Director Tony Goldwyn (who has a brief role as Jenna’s current boyfriend) and screenwriter Tony Spiridakis do everything they can to distract the audience away from story beats that could be perceived as creepy. As well as Max and Ezra get along (which also suggests how natural the chemistry is between Cannavale and Fitzgerald), the viewer can’t help but side with Jenna for labeling this road trip as kidnapping….because that’s what it is. 

What also complicates the movie is that Cannavale’s character is too complex for this lighthearted flick.
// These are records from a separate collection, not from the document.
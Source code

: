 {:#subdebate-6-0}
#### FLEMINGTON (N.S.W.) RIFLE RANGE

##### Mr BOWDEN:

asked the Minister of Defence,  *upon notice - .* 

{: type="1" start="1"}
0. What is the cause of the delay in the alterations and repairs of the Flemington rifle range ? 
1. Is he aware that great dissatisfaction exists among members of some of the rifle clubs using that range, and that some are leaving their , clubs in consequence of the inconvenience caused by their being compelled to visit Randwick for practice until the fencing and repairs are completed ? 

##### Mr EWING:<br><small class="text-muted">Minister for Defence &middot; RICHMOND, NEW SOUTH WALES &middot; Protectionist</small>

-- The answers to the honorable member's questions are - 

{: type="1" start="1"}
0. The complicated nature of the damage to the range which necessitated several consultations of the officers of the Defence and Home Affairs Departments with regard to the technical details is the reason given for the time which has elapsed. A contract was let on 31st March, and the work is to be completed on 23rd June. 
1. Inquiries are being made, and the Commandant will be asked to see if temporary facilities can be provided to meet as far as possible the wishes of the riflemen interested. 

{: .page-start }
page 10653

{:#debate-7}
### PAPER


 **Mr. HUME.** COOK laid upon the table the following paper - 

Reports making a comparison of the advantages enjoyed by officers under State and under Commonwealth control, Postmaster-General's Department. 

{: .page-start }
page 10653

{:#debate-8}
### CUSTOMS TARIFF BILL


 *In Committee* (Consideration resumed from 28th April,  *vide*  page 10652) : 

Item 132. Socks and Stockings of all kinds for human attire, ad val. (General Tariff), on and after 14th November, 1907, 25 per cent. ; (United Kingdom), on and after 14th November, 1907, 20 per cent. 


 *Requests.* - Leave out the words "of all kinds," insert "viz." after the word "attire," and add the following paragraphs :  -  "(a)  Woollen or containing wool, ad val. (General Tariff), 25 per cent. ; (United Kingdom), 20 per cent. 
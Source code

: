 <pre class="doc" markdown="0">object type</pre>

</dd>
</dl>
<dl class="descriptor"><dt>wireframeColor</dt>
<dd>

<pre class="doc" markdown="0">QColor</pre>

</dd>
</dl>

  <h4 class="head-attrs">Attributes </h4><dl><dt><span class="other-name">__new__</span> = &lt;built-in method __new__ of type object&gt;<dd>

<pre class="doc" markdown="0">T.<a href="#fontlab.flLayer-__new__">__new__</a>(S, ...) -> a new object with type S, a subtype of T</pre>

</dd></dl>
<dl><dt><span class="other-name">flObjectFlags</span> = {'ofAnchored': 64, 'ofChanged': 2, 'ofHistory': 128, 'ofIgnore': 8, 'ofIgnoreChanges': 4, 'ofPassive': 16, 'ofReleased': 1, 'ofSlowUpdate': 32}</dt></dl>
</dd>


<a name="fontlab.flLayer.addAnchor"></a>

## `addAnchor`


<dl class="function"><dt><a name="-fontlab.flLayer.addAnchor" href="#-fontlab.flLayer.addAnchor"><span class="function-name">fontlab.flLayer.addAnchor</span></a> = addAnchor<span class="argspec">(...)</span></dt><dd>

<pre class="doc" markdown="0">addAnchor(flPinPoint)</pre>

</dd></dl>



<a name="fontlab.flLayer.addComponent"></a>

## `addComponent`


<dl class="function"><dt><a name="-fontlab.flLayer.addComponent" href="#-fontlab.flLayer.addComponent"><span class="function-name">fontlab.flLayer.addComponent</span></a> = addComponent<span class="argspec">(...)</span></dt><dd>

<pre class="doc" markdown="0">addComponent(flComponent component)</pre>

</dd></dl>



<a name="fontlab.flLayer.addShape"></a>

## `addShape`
He consistently mars his stand-up career, despite his manager Jayne (Whoopi Goldberg) sticking with him through thick and thin, and his short fuse makes him unpredictable. If he recognizes his mistakes, it’s usually past a point of forgiveness. Nevertheless, Cannavale develops a very compelling performance, and his affection to protect his son, while suspect, wins the crowd over. Max needs Ezra as much as Ezra needs his dad, which is explored more thoroughly through Max’s bloodline during conversations with the comedian’s father (Robert De Niro, continuing a late-career path of playing scene-stealing impressional fathers). 

Ezra is a sweet road movie that somewhat successfully addresses male egos, and why it’s important for men to be more sensitive. The movie’s terrific thesis is that strength isn’t about how loud you are, but how well you listen. Ezra may be guilty of being a bit schmaltzy but, with Father’s Day coming up, I can’t think of a better movie to take your dad to.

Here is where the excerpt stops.